Capra's is finally a tragic sense of life. It's a Wonderful Life is a film of endless frustrations, deferrals of gratification, and of the complete impossibility of representing the most passionate impulses and imaginations of the self in the world–and yet the title is still entirely unironic. Capra wants us to know that George Bailey's life is wonderful–not because his neighbors bail him out with a charity sing–along, and certainly not because of the damnation of his life with the faint praise embodied in Clarence's slogan, "No man is a failure who has friends," but because he has seen and suffered more, and more deeply and wonderfully, than any other character in the film. This Cinderella, unlike the one in the fairy tale or That Certain Thing, is returned to the hearth, restored to being a char girl, with no future possibility of escape and with only the consciousness of what has just been lived through in the preceding dark night of the soul as consolation–but that, Capra argues, is enough. The adventure of consciousness that George has lived through in dreamland is greater than any of the romantic adventures he has talked about going on–but it is at the same time only an adventure of consciousness.

The final scene of the film enacts the same narrative movement we have seen previously in the final scenes of The Way of the Strong, Ladies of Leisure, Dirigible, The Miracle Woman, Forbidden, Bitter Tea, and It Happened One Night. In the last ten minutes or so, Capra does protractedly what he has done only briefly at crucial earlier moments. He retards or arrests the progress of the plot and silences the speech of the characters in order to move them and a viewer into a special meditative or imaginative relationship to experience. Capra briskly shifts from a scene involving vigorous physical movements and/or passionate talk to a scene of sudden stasis, stillness, and silence. In a kind of metaphoric transference, the physical, verbal, and social agitation of the previous scene is transferred into the following one as a psychological, emotional, or metaphysical agitation. The energy of the outward, public drama is suddenly redirected and released in the form of an intense inward, private drama of consciousness in a central character.

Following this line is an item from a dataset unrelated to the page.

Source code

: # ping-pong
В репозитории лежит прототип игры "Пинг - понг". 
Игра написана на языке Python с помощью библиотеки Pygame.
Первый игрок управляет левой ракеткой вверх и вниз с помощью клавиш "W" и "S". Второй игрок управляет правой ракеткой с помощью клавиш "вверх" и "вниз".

We move from eventfulness to meditation, from movements of plot to movements of imagination, from action to reaction. At the end of the terrifying dreamland experience, George is crying out loud and running for his life. Then, abruptly restored to his identity, he again runs, equally hysterical with joy, down the street, wishing Merry Christmas to everyone he meets, dashes into his house and up the stairs, crying over his wife and children and talking a blue streak. Then the shift occurs. Capra stops his tears, silences and immobilizes George, as we and he are suddenly moved into another realm. A crowd of friends, relatives, and neighbors pours into his house, surges around him, and comes forward, as they make their financial contributions one by one and he stands quiet and reflective at the eye of the storm. The whole of It's a Wonderful Life–and indeed most of Capra's work–might be said to exist simply to make possible and to legitimate this movement into the interior: In place of worldly movements, adventurous events, and public speeches, Capra substitutes possibilities of imaginative movement, adventures of consciousness, and silent revelations. George Bailey, like Jack Bradon, Megan Davis, Florence Fallon, or Kay Arnold at the end of their films, learns only to stand still, yet to make that standing still count for the most exciting movement of all.

In stilling ourselves in this way, in order to allow ourselves to become agitated in the other way, our consciousness can be enriched and complicated more than by a trip around the world. One can "gain one's wings" and make the most daring flights of imagination, without ever leaving home.

Whatever Capra may have thought he was doing, George, in his silent marginality and imaginative exile, is not merely integrated back into the society around him at the end of the film. He is irrevocably alienated from it, in both an exhilarating and an endlessly painful sense. The experiences he has had are untranslatable into its forms and incommunicable to its members. He is on the creative margin defining the modernist critical position, somewhere inside the text and yet outside it at the same time. He is on the margin of simultaneous susceptibility and detachment inhabited by modern heroes of American art and culture as different from one another as Hester Prynne, Huck Finn, Maisie Farange, Lambert Strether, Maggie Verver, the Chaplin tramp, Seymour Moskowitz, and Mabel Longhetti: living at home, but never able to feel simply at home; alienated and estranged to a critical distance from the society of which he is a part, but unable and unwilling to leave it, renounce it, or escape its powerful, threatening influences.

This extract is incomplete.